Gorontalo – Jagat media sosial di Gorontalo tengah diramaikan dengan beredarnya sebuah flyer bertajuk “Solidaritas Masyarakat Gorontalo Anti Kezaliman” yang berisi ajakan untuk menghadiri Konsolidasi dan Teklap Aksi pada 26 Oktober 2025 mendatang.
Dalam flyer yang kini menyebar luas di berbagai platform digital tersebut, tercantum seruan kepada masyarakat, mahasiswa, pemuda, dosen, hingga para konten kreator untuk bersatu melawan apa yang disebut sebagai “kezaliman” di Provinsi Gorontalo.

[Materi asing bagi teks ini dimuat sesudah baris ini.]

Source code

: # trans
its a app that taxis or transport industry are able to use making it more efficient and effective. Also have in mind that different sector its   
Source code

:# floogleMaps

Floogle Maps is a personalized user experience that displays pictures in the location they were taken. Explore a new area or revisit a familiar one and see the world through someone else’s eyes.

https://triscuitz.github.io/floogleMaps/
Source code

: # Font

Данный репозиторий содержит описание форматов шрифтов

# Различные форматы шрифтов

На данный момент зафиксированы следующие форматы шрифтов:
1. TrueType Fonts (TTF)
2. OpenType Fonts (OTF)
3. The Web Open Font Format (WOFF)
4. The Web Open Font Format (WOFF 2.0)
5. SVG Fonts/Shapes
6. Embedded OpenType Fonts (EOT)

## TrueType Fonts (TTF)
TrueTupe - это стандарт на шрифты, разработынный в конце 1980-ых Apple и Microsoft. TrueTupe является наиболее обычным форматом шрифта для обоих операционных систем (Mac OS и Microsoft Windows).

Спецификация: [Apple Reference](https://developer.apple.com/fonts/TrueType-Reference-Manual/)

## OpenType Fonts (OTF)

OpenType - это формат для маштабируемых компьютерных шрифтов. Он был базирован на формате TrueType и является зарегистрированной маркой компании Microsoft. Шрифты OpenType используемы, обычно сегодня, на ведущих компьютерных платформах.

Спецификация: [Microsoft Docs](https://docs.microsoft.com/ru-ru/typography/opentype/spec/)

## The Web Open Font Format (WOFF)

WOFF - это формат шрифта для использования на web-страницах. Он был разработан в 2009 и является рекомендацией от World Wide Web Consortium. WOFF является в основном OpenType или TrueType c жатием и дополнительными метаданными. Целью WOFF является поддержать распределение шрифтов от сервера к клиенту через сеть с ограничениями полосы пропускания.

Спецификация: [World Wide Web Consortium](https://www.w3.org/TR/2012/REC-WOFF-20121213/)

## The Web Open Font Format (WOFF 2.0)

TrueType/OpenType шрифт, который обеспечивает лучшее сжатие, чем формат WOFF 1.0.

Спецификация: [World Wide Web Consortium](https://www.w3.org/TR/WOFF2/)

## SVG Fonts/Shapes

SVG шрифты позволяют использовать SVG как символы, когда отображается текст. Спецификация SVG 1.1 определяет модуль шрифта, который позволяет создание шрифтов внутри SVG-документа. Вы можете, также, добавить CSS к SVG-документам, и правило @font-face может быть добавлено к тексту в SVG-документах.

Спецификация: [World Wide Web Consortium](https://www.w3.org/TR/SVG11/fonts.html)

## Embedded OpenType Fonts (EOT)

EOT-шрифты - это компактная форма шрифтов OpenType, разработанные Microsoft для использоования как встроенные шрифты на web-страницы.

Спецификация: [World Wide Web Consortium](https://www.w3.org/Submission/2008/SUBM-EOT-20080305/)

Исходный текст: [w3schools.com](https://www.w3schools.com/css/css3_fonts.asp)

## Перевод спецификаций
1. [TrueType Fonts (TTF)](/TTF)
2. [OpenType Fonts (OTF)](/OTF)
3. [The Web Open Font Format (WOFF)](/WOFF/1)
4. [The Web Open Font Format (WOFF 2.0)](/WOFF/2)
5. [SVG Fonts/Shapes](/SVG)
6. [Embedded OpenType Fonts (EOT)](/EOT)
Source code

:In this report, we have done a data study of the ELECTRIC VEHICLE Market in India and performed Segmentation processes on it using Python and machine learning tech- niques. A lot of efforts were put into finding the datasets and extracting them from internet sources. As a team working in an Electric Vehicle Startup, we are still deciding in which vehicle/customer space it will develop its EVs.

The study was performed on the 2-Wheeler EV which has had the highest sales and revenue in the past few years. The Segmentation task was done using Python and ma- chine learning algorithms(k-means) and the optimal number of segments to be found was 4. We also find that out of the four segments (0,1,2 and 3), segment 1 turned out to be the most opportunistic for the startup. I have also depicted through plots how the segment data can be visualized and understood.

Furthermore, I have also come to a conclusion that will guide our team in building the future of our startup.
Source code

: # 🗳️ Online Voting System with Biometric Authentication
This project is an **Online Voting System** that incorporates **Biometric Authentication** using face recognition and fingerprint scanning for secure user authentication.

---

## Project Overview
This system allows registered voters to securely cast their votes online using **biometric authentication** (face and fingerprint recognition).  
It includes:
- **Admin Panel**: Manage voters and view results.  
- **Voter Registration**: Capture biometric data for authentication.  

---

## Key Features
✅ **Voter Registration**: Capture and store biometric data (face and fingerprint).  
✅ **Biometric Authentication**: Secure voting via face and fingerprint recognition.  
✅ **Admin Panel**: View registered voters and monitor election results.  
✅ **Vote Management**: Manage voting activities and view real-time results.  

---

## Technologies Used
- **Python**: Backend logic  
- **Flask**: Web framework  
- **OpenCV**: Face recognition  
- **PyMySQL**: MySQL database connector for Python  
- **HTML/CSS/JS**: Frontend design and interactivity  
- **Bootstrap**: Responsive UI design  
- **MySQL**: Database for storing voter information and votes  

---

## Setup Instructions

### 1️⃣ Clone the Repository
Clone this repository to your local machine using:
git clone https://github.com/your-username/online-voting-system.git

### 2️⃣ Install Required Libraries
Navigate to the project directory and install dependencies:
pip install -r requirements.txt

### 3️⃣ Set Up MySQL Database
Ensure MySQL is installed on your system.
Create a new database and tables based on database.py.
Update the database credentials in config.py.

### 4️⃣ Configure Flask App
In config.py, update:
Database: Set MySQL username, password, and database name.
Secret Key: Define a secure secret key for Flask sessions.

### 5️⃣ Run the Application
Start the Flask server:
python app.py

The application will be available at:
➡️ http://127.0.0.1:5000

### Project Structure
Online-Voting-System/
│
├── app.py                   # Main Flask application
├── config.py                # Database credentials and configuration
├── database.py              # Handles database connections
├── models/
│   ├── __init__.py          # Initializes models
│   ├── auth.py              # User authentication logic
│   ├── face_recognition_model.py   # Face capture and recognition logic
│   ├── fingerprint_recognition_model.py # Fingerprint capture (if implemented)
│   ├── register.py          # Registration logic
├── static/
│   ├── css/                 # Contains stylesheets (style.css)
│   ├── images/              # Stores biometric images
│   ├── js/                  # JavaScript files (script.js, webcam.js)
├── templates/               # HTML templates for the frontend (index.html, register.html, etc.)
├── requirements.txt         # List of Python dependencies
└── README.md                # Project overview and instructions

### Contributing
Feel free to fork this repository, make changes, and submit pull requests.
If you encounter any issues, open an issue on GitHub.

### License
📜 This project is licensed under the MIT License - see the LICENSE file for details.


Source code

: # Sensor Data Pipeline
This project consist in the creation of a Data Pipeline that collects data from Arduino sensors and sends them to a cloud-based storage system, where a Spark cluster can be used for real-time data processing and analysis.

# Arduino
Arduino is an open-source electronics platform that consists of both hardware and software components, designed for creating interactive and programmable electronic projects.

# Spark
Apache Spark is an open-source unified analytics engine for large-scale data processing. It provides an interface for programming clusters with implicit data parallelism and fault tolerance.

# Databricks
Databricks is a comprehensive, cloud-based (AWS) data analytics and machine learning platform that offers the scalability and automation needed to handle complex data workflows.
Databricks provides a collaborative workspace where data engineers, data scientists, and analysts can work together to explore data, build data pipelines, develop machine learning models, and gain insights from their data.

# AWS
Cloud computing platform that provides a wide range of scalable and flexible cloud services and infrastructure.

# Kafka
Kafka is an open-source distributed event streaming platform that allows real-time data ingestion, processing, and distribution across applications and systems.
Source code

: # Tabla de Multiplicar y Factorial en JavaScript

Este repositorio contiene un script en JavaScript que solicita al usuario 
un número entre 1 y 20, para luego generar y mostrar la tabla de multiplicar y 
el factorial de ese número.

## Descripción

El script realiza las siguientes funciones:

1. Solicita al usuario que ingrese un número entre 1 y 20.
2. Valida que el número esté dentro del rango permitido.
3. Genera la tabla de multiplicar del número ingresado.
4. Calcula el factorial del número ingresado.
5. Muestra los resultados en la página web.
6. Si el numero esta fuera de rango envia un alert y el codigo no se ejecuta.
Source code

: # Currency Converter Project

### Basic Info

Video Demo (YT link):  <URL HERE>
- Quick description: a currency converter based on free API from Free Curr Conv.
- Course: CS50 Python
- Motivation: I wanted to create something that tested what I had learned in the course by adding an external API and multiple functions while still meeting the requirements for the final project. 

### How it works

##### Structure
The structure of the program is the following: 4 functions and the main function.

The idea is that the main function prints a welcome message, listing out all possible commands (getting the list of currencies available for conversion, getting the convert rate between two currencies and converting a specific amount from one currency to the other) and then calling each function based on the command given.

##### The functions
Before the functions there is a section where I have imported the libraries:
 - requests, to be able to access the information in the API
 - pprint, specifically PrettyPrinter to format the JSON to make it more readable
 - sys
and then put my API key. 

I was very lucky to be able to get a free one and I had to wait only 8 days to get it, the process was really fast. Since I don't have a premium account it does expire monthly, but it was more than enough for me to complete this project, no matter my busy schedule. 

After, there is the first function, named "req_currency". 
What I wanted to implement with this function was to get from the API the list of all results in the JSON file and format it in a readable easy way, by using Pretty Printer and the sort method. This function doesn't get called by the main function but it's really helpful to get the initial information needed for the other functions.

Kegiatan konsolidasi dijadwalkan berlangsung pukul 19.30 WITA, dengan ajakan bertuliskan “Kalian semua diundang” disertai sejumlah tagar seperti #CopotKDM, #UsirKDM, dan #TangkapKDM.
Desain flyer menampilkan ilustrasi seorang orator yang berteriak melalui pengeras suara menghadap figur mengenakan toga rektorat, dengan latar gedung institusi pendidikan dan dominasi warna merah-hitam—yang secara simbolik menggambarkan semangat perlawanan, keberanian, dan penolakan terhadap bentuk penindasan.
Beberapa komentar warganet menilai flyer tersebut sebagai bentuk ekspresi kekecewaan masyarakat terhadap situasi yang tengah terjadi di lingkungan akademik. Unggahan itu memicu beragam tanggapan; sejumlah akun di Facebook, Instagram, dan siaran WhatsApp turut membagikan ulang poster tersebut, bahkan menandai beberapa tokoh pendidikan dan aktivis Gorontalo dalam unggahan mereka.
Saat dikonfirmasi oleh awak media, Koordinator aksi membenarkan bahwa kegiatan ini merupakan bentuk respon atas keresahan publik terhadap kondisi kebebasan berpikir di dunia kampus. Ia menegaskan bahwa aksi ini adalah bentuk protes terhadap upaya pembungkaman dan penumpulan nalar kritis di lingkungan akademik.
“Kami menolak segala bentuk pembungkaman dan upaya menumpulkan daya pikir kritis, khususnya di dunia pendidikan. Gerakan ini adalah suara dari masyarakat dan individu yang masih merdeka berpikir,” tegas Koordinator Aksi saat diwawancarai.
Ia juga menambahkan bahwa setiap masyarakat dan individu yang ingin bergabung dalam konsolidasi tersebut dapat menghubungi koordinator atau pihak yang membagikan flyer.
“Lokasi konsolidasi dan teklap akan diinformasikan langsung oleh jaringan yang membagikan poster ini. Kami ingin memastikan semua elemen bisa terlibat tanpa ada rasa takut,” ujarnya.
Aksi ini disebut akan menjadi awal gelombang perlawanan terhadap bentuk ketidakadilan dan praktik otoriter yang dinilai mencederai nilai-nilai kebebasan akademik di Gorontalo.